Problem requirements
Each line of the material holding the word "kaldu" must be identified and copied.

Raw data
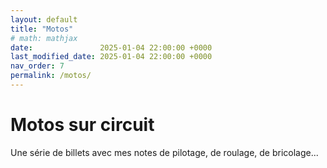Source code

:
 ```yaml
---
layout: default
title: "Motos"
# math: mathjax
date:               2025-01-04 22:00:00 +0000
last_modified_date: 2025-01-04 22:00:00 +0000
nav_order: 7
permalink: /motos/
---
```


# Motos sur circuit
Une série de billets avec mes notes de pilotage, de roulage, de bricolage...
---
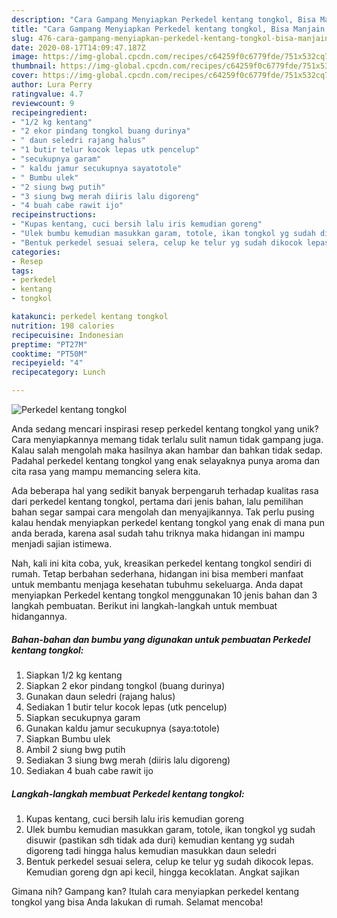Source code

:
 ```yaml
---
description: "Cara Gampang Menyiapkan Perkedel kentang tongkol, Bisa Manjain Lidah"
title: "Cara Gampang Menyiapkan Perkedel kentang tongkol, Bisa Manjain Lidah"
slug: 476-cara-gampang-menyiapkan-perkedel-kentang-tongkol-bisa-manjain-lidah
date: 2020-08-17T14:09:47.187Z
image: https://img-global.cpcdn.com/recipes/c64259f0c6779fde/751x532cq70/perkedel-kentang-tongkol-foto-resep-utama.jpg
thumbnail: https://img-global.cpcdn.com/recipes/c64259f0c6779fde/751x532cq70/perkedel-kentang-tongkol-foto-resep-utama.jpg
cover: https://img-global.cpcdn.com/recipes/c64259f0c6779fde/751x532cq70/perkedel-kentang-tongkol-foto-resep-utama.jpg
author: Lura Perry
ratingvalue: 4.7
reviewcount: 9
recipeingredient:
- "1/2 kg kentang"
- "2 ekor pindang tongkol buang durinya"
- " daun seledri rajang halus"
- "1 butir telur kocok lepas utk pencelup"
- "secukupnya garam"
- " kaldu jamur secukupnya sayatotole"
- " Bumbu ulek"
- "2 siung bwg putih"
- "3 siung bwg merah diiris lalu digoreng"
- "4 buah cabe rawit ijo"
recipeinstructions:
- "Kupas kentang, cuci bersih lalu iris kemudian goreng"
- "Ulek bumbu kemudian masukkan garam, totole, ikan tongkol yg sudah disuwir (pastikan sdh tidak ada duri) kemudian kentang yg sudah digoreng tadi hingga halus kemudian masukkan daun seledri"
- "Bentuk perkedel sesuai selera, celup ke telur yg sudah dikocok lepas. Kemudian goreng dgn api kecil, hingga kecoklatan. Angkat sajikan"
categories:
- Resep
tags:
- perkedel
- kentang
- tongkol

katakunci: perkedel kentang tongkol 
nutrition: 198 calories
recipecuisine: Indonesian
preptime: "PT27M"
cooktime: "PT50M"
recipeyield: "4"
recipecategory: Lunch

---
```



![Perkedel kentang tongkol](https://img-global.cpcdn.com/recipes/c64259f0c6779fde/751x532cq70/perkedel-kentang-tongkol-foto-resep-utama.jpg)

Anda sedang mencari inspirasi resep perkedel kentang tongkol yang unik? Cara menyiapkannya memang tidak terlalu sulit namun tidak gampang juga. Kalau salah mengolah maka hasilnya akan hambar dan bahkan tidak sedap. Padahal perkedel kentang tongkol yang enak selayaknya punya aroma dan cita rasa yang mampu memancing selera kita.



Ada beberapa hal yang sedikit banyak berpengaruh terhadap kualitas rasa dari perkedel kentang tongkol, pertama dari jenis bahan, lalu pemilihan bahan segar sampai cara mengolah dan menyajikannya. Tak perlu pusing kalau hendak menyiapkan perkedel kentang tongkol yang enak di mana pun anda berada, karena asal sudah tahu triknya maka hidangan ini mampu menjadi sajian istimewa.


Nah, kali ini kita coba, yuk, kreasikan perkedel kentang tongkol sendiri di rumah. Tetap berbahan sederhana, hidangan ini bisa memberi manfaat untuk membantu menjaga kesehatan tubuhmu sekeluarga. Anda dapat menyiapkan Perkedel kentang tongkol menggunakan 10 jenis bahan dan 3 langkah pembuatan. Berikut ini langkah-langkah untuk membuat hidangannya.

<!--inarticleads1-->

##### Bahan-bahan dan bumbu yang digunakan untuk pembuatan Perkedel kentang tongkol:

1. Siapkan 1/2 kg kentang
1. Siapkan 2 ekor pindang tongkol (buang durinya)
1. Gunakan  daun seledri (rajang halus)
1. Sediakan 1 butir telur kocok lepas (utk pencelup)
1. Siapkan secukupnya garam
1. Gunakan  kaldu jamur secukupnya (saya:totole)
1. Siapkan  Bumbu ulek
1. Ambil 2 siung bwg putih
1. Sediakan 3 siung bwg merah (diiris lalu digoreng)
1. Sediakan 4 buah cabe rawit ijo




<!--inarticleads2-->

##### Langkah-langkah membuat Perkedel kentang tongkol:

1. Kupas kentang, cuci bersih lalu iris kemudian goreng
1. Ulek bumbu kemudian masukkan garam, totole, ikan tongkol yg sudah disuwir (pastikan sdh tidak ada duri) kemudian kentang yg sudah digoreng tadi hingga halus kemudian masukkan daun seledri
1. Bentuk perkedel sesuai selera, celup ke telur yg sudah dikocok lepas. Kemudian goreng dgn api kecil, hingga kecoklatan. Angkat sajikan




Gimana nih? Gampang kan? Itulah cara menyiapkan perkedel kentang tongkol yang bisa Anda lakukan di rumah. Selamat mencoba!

Reply
- " kaldu jamur secukupnya sayatotole"
1. Gunakan  kaldu jamur secukupnya (saya:totole)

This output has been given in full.